Records excerpted from a collection:
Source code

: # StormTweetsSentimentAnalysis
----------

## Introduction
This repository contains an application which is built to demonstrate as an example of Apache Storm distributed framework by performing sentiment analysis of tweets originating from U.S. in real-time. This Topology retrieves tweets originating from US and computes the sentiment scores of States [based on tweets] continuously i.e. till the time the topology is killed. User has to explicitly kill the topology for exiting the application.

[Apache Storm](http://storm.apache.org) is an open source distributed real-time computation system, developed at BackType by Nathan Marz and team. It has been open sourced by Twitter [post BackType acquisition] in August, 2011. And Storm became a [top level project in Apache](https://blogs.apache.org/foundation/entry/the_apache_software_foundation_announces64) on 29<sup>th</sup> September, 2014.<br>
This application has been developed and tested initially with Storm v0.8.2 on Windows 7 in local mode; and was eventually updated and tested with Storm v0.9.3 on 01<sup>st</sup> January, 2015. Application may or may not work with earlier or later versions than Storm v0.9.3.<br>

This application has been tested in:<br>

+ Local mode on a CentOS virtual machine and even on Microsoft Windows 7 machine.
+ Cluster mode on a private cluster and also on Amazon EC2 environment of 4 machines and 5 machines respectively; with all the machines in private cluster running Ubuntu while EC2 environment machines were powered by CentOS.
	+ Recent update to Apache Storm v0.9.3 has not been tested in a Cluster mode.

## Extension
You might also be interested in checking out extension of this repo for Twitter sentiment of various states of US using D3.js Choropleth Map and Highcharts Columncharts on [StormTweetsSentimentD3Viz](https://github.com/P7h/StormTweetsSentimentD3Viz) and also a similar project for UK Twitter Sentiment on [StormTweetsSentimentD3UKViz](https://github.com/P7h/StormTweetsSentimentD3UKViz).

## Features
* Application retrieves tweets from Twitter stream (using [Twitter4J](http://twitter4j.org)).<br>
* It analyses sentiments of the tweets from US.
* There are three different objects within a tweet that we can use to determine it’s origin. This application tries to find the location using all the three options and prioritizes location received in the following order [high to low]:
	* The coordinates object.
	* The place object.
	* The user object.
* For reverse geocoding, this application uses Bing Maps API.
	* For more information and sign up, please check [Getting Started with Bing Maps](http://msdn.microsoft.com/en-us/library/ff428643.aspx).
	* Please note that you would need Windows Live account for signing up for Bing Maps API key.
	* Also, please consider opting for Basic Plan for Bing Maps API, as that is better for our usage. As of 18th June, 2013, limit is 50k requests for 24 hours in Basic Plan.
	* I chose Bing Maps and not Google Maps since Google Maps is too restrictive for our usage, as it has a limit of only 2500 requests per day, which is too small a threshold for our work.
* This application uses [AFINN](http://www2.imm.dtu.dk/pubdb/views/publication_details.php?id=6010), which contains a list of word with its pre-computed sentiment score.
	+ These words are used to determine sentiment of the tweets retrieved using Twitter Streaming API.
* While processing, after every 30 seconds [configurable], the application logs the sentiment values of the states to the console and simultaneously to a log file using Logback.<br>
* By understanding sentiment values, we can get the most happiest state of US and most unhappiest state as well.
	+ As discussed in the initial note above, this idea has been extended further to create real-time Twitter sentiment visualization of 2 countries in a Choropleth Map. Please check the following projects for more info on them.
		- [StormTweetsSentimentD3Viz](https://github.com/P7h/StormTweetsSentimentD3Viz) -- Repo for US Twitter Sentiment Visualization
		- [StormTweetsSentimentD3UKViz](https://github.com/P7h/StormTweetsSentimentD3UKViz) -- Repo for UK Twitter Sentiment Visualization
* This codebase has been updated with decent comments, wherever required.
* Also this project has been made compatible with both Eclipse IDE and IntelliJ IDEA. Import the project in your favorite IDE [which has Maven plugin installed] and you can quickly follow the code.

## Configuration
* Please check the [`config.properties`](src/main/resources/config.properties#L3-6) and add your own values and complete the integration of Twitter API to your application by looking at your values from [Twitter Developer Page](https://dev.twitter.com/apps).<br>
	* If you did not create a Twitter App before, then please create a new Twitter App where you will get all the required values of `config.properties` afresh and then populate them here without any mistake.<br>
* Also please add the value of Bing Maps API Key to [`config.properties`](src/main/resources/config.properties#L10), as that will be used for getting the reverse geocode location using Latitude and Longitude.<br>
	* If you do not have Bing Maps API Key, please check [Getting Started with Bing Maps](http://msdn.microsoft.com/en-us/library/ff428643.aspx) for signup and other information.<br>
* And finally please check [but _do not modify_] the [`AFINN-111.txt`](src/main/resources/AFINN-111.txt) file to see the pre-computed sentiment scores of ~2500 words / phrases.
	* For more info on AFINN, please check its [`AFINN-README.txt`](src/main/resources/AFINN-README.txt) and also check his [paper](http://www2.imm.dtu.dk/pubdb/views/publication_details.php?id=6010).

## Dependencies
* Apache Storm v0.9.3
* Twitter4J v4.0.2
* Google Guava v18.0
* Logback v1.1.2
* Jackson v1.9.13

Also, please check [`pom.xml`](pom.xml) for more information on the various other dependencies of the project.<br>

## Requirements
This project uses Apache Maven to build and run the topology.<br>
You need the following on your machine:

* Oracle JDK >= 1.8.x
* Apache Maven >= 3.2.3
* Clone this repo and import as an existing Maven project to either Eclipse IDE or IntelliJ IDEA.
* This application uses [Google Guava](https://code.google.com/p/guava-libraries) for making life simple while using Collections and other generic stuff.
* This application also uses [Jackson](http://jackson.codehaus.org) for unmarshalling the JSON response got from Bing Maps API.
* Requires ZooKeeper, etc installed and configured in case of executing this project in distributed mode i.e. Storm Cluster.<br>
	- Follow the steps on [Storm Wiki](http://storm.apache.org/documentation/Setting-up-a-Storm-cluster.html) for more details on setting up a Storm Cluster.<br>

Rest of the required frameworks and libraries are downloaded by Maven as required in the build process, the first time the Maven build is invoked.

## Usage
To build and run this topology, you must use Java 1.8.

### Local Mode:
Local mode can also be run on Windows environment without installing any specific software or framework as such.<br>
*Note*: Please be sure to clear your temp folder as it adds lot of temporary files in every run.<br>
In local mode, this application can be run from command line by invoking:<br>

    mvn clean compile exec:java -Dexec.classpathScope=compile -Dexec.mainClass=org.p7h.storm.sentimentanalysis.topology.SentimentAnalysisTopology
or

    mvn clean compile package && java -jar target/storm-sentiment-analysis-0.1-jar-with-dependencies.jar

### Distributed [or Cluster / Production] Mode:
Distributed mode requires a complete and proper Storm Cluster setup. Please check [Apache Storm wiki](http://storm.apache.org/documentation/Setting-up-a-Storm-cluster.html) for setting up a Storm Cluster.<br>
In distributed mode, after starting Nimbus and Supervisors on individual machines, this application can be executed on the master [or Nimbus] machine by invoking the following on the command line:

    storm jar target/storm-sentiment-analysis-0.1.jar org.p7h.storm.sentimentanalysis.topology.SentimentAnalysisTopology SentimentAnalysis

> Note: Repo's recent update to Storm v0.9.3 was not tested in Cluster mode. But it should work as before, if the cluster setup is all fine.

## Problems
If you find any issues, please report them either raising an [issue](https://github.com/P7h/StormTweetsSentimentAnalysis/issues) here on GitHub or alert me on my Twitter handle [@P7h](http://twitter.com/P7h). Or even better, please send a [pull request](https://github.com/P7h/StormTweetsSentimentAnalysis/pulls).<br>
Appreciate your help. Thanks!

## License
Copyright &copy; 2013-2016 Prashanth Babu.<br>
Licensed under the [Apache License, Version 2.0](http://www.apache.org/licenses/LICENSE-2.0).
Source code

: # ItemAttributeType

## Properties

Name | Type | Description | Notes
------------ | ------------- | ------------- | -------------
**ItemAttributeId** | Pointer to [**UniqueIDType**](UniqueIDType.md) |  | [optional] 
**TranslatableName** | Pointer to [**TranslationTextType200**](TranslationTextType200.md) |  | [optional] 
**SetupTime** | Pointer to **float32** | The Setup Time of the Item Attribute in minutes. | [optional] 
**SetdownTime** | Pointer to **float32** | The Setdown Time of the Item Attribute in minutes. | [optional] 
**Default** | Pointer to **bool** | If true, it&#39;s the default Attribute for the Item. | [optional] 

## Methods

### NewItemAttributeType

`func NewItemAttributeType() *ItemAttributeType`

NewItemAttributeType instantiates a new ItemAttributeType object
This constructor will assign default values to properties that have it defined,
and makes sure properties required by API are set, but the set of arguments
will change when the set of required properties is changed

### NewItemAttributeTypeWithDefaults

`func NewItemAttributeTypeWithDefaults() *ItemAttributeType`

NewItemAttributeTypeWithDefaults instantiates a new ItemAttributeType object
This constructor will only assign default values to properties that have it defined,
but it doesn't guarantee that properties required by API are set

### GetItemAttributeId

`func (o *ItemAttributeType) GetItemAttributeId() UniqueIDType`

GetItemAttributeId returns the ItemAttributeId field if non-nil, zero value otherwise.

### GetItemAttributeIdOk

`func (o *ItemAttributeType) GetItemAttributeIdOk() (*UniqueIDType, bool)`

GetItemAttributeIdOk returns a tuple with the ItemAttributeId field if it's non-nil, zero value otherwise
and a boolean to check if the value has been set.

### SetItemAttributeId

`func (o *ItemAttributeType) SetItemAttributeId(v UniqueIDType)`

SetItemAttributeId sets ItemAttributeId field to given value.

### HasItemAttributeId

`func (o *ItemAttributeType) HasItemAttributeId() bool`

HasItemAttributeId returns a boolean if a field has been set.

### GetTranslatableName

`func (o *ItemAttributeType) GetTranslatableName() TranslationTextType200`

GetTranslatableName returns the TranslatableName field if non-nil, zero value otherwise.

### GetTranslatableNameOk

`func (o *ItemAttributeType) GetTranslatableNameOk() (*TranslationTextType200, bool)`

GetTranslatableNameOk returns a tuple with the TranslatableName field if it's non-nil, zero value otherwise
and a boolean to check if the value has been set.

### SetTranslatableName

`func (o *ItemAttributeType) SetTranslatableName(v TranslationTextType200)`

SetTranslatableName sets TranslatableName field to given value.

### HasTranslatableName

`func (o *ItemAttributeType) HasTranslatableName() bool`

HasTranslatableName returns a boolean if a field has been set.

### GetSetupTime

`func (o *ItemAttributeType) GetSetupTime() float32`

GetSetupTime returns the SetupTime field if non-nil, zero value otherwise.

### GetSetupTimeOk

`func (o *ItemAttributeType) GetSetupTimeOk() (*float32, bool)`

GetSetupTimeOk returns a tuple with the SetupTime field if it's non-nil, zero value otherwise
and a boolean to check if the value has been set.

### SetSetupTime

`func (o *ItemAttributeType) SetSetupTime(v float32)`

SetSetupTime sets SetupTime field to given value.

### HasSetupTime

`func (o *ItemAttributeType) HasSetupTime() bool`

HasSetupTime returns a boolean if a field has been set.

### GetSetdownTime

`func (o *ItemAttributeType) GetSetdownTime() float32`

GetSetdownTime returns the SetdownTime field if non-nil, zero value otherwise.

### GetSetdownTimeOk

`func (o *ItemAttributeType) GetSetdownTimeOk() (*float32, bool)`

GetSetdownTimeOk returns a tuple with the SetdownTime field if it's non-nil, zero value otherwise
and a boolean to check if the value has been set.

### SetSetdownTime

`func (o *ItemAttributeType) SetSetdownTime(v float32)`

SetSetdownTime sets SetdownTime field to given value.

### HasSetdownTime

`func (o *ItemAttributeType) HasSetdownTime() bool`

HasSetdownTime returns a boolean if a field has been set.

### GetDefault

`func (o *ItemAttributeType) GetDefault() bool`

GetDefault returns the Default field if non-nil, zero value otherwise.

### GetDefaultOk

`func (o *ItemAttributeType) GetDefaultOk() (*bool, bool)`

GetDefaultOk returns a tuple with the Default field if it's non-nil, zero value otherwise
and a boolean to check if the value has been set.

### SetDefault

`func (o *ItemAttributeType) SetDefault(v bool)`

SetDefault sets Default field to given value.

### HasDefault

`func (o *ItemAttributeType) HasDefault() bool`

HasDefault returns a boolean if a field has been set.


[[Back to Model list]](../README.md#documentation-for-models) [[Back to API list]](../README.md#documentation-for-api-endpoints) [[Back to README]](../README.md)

▶ **ABOUT THIS EXERCISE**
Each line in the data that holds the word "AFINN" must be copied.

▶ **SOLUTION TO THE PROBLEM**
* This application uses [AFINN](http://www2.imm.dtu.dk/pubdb/views/publication_details.php?id=6010), which contains a list of word with its pre-computed sentiment score.
* And finally please check [but _do not modify_] the [`AFINN-111.txt`](src/main/resources/AFINN-111.txt) file to see the pre-computed sentiment scores of ~2500 words / phrases.
	* For more info on AFINN, please check its [`AFINN-README.txt`](src/main/resources/AFINN-README.txt) and also check his [paper](http://www2.imm.dtu.dk/pubdb/views/publication_details.php?id=6010).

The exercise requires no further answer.